Thats old never seen a grader look like that. Are you going to restore it ? It sure would be a nice piece of history.


----------



## slipshod (Sep 19, 2003)

*Sawyer*

You need to talk to fellow Canadian "Bear" the moderater for MM tractors.If anybody could find the parts you need he can!!


----------



## johnbron (Sep 17, 2003)

> _Originally posted by sawyermassey _
> *here is the picture *


That picture shows the front tires not quite in true alignment, Looks like a spindle or tierod broke or separated.


----------



## sawyermassey (Nov 23, 2003)

*Re: Re: sawyer massey picture*



> _Originally posted by johnbron _
> *That picture shows the front tires not quite in true alignment, Looks like a spindle or tierod broke or separated. *


 Yeah, I hit a curb when I was plowing snow for the county.

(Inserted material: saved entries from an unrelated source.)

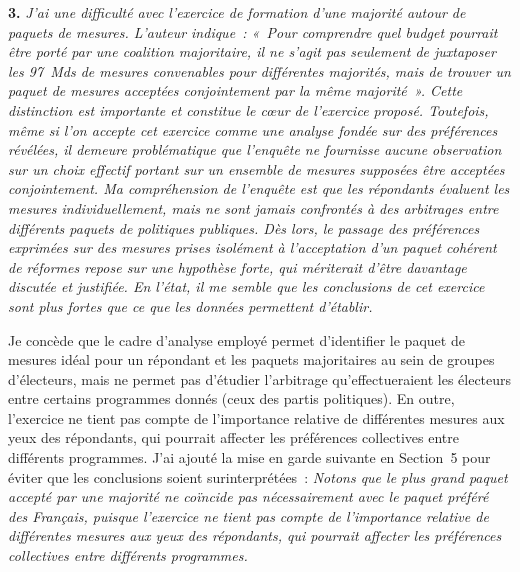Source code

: \documentclass[12pt,french]{article}
\begin{document}
\bigskip
\noindent\textbf{3.} \textit{J'ai une difficulté avec l'exercice de formation d'une majorité autour de paquets de mesures. L'auteur indique~: «~Pour comprendre quel budget pourrait être porté par une coalition majoritaire, il ne s'agit pas seulement de juxtaposer les 97~Mds de mesures convenables pour différentes majorités, mais de trouver un paquet de mesures acceptées conjointement par la même majorité~». Cette distinction est importante et constitue le cœur de l'exercice proposé. Toutefois, même si l'on accepte cet exercice comme une analyse fondée sur des préférences révélées, il demeure problématique que l'enquête ne fournisse aucune observation sur un choix effectif portant sur un ensemble de mesures supposées être acceptées conjointement. Ma compréhension de l'enquête est que les répondants évaluent les mesures individuellement, mais ne sont jamais confrontés à des arbitrages entre différents paquets de politiques publiques. Dès lors, le passage des préférences exprimées sur des mesures prises isolément à l'acceptation d'un paquet cohérent de réformes repose sur une hypothèse forte, qui mériterait d'être davantage discutée et justifiée. En l'état, il me semble que les conclusions de cet exercice sont plus fortes que ce que les données permettent d'établir.}

Je concède que le cadre d'analyse employé permet d'identifier le paquet de mesures idéal pour un répondant et les paquets majoritaires au sein de groupes d'électeurs, mais ne permet pas d'étudier l'arbitrage qu'effectueraient les électeurs entre certains programmes donnés (ceux des partis politiques). En outre, l'exercice ne tient pas compte de l'importance relative de différentes mesures aux yeux des répondants, qui pourrait affecter les préférences collectives entre différents programmes. J'ai ajouté la mise en garde suivante en Section~5 pour éviter que les conclusions soient surinterprétées~: \textit{Notons que le plus grand paquet accepté par une majorité ne coïncide pas nécessairement avec le paquet préféré des Français, puisque l'exercice ne tient pas compte de l'importance relative de différentes mesures aux yeux des répondants, qui pourrait affecter les préférences collectives entre différents programmes. }
\end{document}
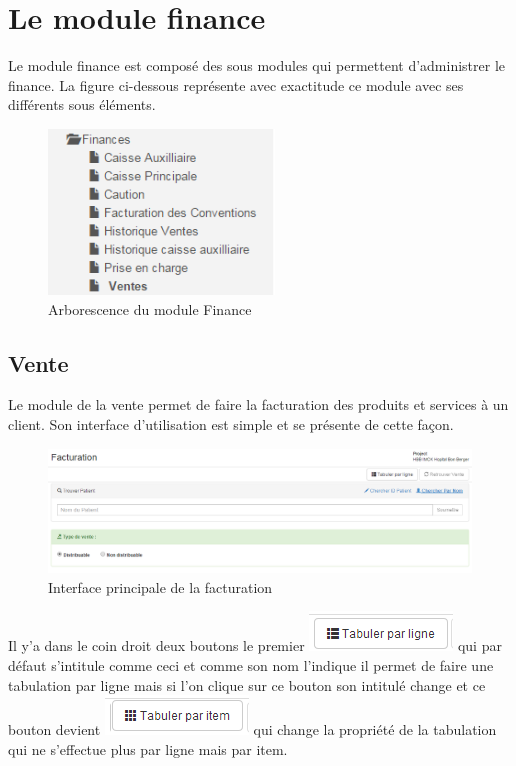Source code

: \documentclass[12pt,a4paper]{report}
\begin{document}
\newpage
\chapter{Le module finance}        
Le module finance est composé des sous modules qui permettent d'administrer le finance. La figure ci-dessous représente avec exactitude ce module avec ses différents sous éléments.

\begin{figure}[h]
\begin{center}
\includegraphics[width=6cm]{pic/FinanceArbo.png}
\end{center}
\caption{Arborescence du module Finance}
\label{Arborescence du module Finance}
\end{figure}


\section{Vente}
Le module de la vente permet de faire la facturation des produits et services à un client. Son interface d'utilisation est simple et se présente de cette façon.

\begin{figure}[h]
\begin{center}
\includegraphics[width=14cm]{pic/InterfacePrinciFact.png}
\end{center}
\caption{Interface principale de la facturation}
\label{Interface principale de la facturation}
\end{figure}

Il y'a dans le coin droit deux boutons le premier \includegraphics[scale=0.7]{pic/tabulerParLigne.png}  qui par défaut s'intitule comme ceci et comme son nom l'indique il permet de faire une tabulation par ligne mais si l'on clique sur ce bouton son intitulé change et ce bouton devient 
\includegraphics[scale=0.7]{pic/tabulerParItem.png}  qui change la propriété de la tabulation qui ne s'effectue plus par ligne mais par item. 
\end{document}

Firestone said I had road hazard ins. on the tires so thats no problem.


----------



## sawyermassey (Nov 23, 2003)

*Sawyer Grader*

I found some numbers on the grader. The sawyer massey serial no. is 442 .And the McCormick no. on the bottom of the trans. which I think may be a casting no. is 2G74DA and on the side of the engine frame it is 2O74DA .It's a 10-20 drive line. Bear thinks it may be a 1923. Does anyone know? P.S. I have a very good 15-30 Radiator for sale if any one needs one.


----------